Data drives decisions. Accessing the right data at the right time unlocks innovation. And there’s the rub. Finding the right data in the right format quickly is not easy.
Ninety percent of the world’s data was created in the last two years alone. The volume of data is doubling every two years and, by 2020, it’s projected to reach 44 trillion gigabytes.
That’s a lot of data to sift through, especially if you are looking for specific, niche information to understand and uncover a unique insight to transform your business. It really is the proverbial needle in a haystack! And that means it takes valuable time and resource.
Indeed, we recently asked a panel of elite data scientists how true they consider the 80:20 data paradigm – where 80% of time is devoted to sourcing the data and getting it into a useable format and 20% of time is used on analysing it to generate insights. The majority of respondents (82%) either agreed or saw the situation as actually much worse.
The biggest headache of the data revolution is the time and resources spent by data scientists and business analysts in finding the right data.
Endless data bug bears
The bug bears are numerous – incomplete metadata; data in proprietary formats that need to be converted; overly large and cumbersome data sets that are difficult to manage; unreliable or dirty data sets; license issues. The list goes on and on.
Some would-be insights rely on a very specific element of data – perhaps one year of a data set that spans 20 years – but to access that data you have to commit to the entire data set and the related cost and resource required to pull out the element you require.
Even within standardised data, some pointed out, source providers may use fields in a different way from each other – thus making it difficult to crunch the numbers effectively.
In relation to incomplete metadata, that’s not the sole problem, at times metadata itself is very messy, unclear and huge. Columns get added to datasets over the years, leaving the data and metadata not in sync with each other and/or previous versions.
Such delays and data barriers can have serious consequences. Some potentially life changing insights cannot be progressed because data sets are not properly anonymous – such as when using healthcare data. Even when this problem is not potentially life-threatening, data scientist or analyst productivity is severely reduced by the majority of time taken on data sourcing & preparation.
You get the picture.
Addressing the headache
These frustrations go counter to the huge excitement about the potential offered by the data revolution.

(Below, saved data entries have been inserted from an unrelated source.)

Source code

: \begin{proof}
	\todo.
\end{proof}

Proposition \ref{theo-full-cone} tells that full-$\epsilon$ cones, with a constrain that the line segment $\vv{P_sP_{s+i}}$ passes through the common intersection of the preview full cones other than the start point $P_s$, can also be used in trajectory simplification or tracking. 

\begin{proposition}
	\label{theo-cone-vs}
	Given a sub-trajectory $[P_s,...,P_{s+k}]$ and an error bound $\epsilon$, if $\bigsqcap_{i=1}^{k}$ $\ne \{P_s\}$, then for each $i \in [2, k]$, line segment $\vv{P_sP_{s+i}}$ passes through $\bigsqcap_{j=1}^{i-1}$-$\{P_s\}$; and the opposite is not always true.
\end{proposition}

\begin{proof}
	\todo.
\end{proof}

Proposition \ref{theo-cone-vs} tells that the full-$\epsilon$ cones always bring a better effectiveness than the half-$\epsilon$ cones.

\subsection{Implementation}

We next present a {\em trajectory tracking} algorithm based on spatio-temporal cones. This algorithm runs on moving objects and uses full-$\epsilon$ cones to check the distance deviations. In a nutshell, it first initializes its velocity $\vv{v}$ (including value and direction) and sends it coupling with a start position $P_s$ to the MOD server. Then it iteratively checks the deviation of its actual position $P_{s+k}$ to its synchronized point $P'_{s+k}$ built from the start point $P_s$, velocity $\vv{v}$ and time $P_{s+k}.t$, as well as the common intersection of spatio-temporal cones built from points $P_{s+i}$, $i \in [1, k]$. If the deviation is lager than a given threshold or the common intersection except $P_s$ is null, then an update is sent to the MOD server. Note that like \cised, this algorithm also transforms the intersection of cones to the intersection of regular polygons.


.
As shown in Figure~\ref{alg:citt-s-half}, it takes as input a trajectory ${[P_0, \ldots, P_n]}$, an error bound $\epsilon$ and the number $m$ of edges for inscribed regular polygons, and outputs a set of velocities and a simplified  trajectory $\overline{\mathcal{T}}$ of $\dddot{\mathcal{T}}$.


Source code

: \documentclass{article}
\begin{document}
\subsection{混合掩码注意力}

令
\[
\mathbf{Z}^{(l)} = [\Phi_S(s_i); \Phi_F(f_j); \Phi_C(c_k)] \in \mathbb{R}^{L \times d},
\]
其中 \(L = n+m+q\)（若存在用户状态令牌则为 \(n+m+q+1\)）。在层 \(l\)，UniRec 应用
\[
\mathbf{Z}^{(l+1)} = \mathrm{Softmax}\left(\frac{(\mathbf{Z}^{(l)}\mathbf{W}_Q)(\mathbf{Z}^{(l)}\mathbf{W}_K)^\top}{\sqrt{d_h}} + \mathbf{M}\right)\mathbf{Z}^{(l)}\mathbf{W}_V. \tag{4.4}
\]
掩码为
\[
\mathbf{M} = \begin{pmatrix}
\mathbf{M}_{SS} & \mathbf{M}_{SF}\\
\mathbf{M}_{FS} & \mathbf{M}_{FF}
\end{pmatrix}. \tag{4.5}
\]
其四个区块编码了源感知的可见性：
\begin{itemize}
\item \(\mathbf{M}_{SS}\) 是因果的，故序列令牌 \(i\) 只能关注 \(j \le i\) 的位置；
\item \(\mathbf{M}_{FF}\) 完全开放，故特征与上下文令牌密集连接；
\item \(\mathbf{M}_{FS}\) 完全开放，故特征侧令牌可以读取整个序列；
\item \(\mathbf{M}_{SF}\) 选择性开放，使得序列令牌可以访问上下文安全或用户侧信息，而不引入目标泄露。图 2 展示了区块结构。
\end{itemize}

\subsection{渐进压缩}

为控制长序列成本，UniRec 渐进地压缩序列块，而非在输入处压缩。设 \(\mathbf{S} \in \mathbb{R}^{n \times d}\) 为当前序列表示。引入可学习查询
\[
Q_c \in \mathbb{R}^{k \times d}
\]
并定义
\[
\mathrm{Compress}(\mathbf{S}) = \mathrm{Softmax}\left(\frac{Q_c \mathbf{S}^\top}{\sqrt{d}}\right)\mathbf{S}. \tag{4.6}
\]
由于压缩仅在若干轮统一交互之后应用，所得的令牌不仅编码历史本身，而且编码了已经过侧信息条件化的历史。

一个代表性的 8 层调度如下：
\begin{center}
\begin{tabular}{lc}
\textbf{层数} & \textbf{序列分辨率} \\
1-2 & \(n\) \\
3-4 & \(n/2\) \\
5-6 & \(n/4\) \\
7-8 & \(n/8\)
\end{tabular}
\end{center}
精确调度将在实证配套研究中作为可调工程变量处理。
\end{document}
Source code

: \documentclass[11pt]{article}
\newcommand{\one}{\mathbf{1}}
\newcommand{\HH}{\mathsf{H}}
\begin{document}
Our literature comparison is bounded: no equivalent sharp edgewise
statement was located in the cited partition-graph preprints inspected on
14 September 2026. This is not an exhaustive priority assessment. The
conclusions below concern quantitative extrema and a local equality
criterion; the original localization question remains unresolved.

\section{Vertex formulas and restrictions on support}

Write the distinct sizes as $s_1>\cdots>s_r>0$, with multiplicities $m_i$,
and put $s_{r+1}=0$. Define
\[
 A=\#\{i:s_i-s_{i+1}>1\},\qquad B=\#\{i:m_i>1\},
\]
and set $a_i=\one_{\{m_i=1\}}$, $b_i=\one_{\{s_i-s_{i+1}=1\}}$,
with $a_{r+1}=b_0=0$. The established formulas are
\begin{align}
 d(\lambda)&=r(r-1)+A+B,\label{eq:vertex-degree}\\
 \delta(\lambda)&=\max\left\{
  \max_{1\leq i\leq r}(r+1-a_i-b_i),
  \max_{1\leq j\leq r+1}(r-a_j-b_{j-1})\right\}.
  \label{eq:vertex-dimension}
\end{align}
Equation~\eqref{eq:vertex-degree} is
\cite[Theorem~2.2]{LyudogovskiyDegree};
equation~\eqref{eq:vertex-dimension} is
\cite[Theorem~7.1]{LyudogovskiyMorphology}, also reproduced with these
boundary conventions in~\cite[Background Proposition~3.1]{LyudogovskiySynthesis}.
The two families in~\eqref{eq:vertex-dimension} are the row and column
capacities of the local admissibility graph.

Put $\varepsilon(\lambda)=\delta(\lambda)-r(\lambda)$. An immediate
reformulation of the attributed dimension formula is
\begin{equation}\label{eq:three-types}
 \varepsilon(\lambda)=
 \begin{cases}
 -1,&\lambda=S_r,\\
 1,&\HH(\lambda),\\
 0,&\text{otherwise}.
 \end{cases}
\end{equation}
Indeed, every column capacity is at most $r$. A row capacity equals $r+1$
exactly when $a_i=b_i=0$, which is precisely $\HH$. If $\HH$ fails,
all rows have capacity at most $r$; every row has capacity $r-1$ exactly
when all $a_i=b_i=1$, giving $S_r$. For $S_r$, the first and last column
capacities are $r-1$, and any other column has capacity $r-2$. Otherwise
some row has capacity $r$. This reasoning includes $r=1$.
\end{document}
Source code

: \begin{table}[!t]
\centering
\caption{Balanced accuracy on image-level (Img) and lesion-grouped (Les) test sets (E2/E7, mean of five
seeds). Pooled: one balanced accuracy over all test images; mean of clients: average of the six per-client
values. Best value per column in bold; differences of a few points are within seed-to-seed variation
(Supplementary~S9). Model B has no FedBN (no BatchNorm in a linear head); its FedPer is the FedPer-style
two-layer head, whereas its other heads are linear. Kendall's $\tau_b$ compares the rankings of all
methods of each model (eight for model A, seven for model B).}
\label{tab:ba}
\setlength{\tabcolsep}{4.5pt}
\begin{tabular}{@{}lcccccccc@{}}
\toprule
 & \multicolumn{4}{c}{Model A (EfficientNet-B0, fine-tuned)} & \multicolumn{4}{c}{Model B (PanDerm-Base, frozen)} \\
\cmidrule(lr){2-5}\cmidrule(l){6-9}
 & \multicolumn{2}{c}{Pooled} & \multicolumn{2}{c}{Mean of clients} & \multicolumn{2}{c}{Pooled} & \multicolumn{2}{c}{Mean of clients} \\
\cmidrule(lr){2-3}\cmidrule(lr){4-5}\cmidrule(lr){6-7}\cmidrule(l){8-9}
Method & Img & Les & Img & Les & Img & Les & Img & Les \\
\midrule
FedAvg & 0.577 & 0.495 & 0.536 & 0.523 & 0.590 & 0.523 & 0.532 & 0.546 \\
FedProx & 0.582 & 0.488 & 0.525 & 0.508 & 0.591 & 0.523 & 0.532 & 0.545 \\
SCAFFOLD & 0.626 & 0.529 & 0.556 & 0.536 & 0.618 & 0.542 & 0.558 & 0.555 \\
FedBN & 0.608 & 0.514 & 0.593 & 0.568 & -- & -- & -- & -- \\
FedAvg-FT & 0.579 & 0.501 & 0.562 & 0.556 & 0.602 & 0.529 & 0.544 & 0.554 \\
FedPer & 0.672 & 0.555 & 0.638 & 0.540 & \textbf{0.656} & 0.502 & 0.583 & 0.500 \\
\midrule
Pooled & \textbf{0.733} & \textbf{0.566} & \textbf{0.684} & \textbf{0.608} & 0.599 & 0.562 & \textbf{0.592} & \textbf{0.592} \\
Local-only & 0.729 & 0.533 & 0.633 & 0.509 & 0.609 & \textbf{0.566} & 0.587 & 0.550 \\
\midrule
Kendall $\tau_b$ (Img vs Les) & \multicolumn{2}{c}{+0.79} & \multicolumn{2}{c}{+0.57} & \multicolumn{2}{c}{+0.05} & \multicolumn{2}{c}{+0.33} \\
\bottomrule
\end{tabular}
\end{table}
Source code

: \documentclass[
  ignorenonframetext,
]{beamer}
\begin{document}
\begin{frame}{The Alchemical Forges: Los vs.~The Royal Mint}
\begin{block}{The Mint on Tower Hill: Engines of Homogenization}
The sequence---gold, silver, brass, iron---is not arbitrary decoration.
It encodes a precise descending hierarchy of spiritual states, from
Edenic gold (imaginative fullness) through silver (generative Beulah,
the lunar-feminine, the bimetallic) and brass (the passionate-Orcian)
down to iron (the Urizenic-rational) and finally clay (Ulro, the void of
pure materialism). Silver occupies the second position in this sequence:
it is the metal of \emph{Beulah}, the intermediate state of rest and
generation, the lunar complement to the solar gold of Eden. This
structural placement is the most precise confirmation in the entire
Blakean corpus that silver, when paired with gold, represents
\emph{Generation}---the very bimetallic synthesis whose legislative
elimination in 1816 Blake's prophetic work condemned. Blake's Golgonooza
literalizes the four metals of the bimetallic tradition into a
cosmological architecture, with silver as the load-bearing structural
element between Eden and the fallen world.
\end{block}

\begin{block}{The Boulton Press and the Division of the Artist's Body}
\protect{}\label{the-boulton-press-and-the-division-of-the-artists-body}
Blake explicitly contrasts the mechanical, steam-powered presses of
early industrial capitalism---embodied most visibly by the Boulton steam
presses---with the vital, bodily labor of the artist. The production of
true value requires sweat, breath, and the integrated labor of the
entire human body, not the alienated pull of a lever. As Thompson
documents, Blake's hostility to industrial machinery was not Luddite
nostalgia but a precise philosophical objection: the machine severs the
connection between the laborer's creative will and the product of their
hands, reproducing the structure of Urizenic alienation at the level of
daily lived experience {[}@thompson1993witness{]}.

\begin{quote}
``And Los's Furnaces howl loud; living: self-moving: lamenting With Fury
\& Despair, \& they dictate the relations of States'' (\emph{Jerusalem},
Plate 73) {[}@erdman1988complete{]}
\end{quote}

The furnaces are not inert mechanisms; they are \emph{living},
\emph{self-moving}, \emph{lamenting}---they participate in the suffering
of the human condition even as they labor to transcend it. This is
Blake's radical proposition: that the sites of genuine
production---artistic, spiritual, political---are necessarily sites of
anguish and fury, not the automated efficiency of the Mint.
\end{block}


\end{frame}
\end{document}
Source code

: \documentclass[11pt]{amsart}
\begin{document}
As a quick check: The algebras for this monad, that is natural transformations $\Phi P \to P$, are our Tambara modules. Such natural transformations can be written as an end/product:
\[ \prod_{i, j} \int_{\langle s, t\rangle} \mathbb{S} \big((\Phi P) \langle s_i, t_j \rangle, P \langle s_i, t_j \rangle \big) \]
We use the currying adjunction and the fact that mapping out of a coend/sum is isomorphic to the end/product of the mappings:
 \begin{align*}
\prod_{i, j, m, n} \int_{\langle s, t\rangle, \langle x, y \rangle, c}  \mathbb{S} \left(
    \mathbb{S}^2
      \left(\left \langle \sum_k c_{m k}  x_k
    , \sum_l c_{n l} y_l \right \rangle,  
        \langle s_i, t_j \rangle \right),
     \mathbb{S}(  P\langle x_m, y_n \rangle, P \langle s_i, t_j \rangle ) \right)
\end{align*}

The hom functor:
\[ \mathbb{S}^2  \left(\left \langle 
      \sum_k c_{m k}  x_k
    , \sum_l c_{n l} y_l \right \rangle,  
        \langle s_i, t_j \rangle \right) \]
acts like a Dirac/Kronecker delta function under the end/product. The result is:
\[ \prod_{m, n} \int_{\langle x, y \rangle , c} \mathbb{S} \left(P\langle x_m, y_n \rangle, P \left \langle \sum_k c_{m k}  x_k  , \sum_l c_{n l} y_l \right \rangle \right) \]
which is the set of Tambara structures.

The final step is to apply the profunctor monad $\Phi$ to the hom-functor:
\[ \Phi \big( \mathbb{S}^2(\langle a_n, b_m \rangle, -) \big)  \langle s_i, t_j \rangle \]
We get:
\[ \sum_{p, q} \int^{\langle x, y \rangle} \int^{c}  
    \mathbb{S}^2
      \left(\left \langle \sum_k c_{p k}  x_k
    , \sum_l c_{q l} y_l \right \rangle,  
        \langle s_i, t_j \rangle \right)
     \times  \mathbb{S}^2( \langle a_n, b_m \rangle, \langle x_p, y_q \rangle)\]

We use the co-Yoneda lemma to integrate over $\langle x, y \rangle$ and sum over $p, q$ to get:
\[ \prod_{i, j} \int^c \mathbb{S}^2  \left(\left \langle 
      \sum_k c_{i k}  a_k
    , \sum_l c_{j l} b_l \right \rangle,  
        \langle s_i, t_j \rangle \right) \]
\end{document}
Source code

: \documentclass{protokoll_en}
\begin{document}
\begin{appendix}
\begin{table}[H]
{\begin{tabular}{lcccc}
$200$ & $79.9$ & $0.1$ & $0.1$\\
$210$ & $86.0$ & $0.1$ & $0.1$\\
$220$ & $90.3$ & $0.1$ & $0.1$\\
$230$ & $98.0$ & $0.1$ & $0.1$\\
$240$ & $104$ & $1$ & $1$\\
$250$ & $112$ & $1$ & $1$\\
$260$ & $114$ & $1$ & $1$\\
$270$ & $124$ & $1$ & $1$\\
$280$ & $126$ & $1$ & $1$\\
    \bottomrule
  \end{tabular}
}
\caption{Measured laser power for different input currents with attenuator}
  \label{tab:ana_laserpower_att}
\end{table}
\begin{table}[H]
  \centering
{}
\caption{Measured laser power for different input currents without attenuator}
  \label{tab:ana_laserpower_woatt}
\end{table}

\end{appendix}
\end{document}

That potential can only be realised if data can be discovered easily, understood clearly, accessed seamlessly and then used effortlessly.
Time is money and managing your data should be as easy as managing your music, photo and video libraries online using the likes of Spotify, Netflix or Amazon. Speeding up the time it takes to locate and unlock specific data sets would free up time to focus on unlocking innovative, valuable insights to inform strategic decisions.
This need is amplified as the data bandwagon gathers ever-greater speed with, not only more advocates, but more and more data coming online.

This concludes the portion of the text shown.